One hundred yards from her, upon the land side, lay the stump of a fir-tree 12 feet long, and 16 inches in diameter at 3 feet above the roots. Although the ice had used it roughly during its drift to this shore, and rubbed off every vestige of bark, yet the wood was perfectly sound. It may have been and probably has been lying there for twenty or thirty years, and during such a period would suffer less decay in this region of frost than in one-sixth of the time at home. Within two yards of it I noticed a few scanty tufts of grass.



But all these were after observations; there was that in the boat which transfixed us with awe. It was portions of two human skeletons. One was that of a slight young person; the other of a large, strongly-made, middle-aged man. The former was found in the bow of the boat, but in too much disturbed a state to enable Hobson to judge whether the sufferer had died there; large and powerful animals, probably wolves, had destroyed much of this skeleton, which may have been that of an officer.

Near it we found the fragment of a pair of worked slippers, of which I give the pattern, as they may possibly be identified. The lines were white, with a black margin; the spaces white, red, and yellow. They had originally been 11 inches long, lined with calf-skin with the hair left on, and the edges bound with red silk ribbon. Besides these slippers there were a pair of small strong shooting half-boots. The other skeleton was in a somewhat more perfect state,[23] and was enveloped with clothes and furs; it lay across the boat, under the after-thwart.

Close beside it were found five watches; and there were two double-barrelled guns--one barrel in each loaded and cocked--standing muzzle upwards against the boat's side. It may be imagined with what deep interest these sad relics were scrutinised, and how anxiously every fragment of clothing was turned over in search of pockets and pocket-books, journals, or even names. Five or six small books were found, all of them scriptural or devotional works, except the 'Vicar of Wakefield.' One little book, 'Christian Melodies,' bore an inscription upon the title page from the donor to G. G. (Graham Gore?) A small Bible contained numerous marginal notes, and whole passages underlined.

Besides these books, the covers of a New Testament and Prayerbook were found.

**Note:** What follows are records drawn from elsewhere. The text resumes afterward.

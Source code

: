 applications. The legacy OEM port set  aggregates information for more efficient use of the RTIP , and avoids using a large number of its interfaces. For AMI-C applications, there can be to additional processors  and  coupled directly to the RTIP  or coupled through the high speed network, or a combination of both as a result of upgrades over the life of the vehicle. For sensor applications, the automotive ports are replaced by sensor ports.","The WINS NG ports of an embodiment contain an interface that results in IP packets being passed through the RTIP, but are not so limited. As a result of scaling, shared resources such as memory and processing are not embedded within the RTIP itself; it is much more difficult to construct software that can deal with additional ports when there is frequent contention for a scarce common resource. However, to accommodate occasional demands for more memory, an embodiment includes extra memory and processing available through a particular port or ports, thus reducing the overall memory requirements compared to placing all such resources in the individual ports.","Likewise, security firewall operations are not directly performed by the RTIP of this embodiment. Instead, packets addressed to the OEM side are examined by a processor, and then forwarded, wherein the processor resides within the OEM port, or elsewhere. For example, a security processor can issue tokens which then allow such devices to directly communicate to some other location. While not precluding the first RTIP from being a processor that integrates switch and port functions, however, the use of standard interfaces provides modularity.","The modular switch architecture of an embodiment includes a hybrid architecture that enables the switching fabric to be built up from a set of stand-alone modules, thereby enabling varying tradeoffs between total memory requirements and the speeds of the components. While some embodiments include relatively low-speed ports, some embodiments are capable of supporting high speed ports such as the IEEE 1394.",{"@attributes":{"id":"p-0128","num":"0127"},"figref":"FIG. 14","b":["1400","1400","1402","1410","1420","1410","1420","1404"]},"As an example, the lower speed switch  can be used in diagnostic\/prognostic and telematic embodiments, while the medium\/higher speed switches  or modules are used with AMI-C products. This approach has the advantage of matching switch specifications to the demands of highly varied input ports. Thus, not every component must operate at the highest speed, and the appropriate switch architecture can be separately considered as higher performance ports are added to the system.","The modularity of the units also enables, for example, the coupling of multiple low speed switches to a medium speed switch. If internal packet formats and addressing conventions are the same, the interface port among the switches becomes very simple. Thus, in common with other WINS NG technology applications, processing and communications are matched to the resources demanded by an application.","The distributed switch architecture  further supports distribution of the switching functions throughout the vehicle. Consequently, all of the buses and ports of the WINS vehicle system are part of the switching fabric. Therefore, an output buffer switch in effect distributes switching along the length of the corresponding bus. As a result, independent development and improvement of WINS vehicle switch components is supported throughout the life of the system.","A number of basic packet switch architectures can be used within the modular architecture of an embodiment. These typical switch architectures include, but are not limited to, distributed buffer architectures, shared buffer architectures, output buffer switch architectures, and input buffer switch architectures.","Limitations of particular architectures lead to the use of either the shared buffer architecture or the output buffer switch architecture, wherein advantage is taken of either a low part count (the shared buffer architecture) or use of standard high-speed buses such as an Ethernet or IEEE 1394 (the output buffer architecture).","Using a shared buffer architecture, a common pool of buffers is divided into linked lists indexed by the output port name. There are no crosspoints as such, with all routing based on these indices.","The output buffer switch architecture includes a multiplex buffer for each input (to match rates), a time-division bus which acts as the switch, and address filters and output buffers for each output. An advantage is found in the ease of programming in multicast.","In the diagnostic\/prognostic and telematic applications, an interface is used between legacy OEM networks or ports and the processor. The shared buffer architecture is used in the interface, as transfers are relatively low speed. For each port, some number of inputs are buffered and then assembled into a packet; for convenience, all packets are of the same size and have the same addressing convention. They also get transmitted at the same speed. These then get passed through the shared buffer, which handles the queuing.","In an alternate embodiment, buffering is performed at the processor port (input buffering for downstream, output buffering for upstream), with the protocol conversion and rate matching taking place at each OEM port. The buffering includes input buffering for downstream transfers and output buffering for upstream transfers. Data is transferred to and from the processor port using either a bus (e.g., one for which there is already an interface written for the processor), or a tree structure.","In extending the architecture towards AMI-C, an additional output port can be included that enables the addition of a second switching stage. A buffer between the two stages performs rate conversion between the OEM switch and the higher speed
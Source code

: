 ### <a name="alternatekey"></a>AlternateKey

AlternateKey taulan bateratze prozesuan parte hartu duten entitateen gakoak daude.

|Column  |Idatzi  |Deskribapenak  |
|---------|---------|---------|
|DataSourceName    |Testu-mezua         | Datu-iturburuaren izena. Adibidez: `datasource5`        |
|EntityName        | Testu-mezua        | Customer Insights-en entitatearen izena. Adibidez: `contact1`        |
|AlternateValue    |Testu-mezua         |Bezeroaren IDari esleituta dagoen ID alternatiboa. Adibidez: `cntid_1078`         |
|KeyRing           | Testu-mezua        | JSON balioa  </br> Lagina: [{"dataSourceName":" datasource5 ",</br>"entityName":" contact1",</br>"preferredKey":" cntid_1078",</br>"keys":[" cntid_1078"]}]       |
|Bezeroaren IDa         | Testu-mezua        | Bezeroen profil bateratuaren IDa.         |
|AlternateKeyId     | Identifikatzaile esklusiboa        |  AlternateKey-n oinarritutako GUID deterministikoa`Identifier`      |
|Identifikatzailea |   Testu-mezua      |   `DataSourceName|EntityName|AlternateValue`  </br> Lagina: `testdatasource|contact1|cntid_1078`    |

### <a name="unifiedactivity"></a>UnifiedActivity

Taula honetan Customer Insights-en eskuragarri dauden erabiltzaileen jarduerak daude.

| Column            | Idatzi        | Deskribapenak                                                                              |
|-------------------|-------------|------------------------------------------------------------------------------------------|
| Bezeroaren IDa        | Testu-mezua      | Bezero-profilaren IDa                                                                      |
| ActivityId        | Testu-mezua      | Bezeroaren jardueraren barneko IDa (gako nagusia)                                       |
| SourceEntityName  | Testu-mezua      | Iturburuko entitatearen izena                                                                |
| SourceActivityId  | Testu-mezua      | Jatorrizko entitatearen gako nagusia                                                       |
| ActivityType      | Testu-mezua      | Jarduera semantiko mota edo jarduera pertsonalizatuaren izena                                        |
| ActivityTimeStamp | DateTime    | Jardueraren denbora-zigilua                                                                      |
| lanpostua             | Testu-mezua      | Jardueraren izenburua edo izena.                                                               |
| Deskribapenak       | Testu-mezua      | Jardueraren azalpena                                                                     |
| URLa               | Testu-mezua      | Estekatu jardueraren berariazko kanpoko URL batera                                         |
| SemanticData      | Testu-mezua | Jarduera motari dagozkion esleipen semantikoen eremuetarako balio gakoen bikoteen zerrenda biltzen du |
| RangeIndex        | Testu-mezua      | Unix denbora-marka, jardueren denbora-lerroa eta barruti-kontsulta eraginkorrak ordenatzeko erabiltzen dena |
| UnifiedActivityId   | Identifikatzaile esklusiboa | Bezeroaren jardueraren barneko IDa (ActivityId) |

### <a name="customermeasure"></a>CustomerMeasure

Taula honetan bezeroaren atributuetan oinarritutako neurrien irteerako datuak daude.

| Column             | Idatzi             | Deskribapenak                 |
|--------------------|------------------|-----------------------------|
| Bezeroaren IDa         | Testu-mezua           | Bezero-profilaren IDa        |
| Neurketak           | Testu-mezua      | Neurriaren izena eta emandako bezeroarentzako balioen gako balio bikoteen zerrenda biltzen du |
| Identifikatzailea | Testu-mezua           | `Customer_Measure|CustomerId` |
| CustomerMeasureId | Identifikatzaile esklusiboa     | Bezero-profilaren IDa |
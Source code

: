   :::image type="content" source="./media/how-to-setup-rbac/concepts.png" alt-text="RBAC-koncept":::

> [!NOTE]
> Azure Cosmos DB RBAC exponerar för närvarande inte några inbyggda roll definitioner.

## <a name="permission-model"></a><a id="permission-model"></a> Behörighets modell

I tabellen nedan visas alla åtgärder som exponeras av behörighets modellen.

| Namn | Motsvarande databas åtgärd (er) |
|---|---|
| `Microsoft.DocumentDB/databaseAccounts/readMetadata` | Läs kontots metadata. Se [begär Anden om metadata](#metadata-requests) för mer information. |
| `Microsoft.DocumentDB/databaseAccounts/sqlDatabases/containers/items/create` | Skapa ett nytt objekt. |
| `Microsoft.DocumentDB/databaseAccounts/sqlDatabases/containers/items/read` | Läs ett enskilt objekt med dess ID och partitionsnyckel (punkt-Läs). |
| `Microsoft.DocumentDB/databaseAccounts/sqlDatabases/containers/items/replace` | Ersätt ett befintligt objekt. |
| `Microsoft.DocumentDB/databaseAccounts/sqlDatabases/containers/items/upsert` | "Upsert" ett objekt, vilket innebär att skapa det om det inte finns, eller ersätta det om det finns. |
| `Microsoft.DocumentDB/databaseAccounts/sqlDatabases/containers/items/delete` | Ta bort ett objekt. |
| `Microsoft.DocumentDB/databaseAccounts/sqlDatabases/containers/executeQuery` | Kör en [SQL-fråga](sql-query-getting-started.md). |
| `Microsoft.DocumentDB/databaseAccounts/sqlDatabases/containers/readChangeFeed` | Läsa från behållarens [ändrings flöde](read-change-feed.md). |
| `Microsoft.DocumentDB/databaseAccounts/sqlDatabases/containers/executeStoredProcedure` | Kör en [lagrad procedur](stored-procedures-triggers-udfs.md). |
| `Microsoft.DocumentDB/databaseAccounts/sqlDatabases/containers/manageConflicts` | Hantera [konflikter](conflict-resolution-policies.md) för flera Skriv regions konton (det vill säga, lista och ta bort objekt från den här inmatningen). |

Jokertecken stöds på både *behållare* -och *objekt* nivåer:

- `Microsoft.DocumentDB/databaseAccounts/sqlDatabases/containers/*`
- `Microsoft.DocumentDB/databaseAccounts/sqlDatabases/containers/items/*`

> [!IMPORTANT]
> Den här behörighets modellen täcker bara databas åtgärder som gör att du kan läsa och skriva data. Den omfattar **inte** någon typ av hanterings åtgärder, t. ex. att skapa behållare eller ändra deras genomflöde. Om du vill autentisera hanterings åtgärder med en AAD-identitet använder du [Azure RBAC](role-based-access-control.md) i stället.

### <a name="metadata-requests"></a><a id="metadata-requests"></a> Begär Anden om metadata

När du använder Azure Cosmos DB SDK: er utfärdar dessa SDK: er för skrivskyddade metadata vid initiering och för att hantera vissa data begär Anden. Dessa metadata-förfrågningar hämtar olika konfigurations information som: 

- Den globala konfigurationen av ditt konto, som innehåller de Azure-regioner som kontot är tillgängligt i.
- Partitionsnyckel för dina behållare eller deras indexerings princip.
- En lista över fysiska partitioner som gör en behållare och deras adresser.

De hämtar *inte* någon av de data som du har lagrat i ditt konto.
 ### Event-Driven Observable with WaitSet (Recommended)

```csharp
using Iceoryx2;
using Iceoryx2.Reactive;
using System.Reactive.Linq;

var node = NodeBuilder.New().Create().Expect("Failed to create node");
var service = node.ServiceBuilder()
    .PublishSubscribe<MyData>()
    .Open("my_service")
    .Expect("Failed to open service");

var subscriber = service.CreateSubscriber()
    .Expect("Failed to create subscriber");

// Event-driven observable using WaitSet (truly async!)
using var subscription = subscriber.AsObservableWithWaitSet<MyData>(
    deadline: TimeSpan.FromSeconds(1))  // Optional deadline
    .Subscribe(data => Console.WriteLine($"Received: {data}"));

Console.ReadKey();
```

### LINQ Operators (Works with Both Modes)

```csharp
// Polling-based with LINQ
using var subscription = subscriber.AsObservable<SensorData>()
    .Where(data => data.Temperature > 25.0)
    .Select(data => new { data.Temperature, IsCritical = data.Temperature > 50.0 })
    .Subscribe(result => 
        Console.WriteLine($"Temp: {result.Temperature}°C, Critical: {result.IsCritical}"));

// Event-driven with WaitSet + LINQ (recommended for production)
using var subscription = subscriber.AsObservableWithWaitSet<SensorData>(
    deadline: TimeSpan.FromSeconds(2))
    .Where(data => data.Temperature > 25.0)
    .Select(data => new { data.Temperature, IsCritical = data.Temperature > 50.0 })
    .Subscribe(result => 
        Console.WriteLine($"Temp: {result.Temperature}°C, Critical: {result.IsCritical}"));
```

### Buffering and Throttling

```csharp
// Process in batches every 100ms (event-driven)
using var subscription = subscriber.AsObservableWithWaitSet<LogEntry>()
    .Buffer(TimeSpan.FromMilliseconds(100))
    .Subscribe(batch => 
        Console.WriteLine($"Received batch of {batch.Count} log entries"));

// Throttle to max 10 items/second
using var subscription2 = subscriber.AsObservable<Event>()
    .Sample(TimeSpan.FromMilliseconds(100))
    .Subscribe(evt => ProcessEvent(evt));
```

Amongst an amazing quantity of clothing there were seven or eight pairs of boots of various kinds--cloth winter boots, sea boots, heavy ankle boots, and strong shoes. I noted that there were silk handkerchiefs--black, white, and figured--towels, soap, sponge, tooth-brush, and hair-combs; mackintosh gun-cover, marked outside with paint A 12, and lined with black cloth. Besides these articles we found twine, nails, saws, files, bristles, wax-ends, sailmakers' palms, powder, bullets, shot, cartridges, wads, leather cartridge-case, knives--clasp and dinner ones--needle and thread cases, slow-match, several bayonet-scabbards cut down into knife-sheaths, two rolls of sheet-lead, and, in short, a quantity of articles of one description and another truly astonishing in variety, and such as, for the most part, modern sledge-travellers in these regions would consider a mere accumulation of dead weight, but slightly useful, and very likely to break down the strength of the sledge-crews.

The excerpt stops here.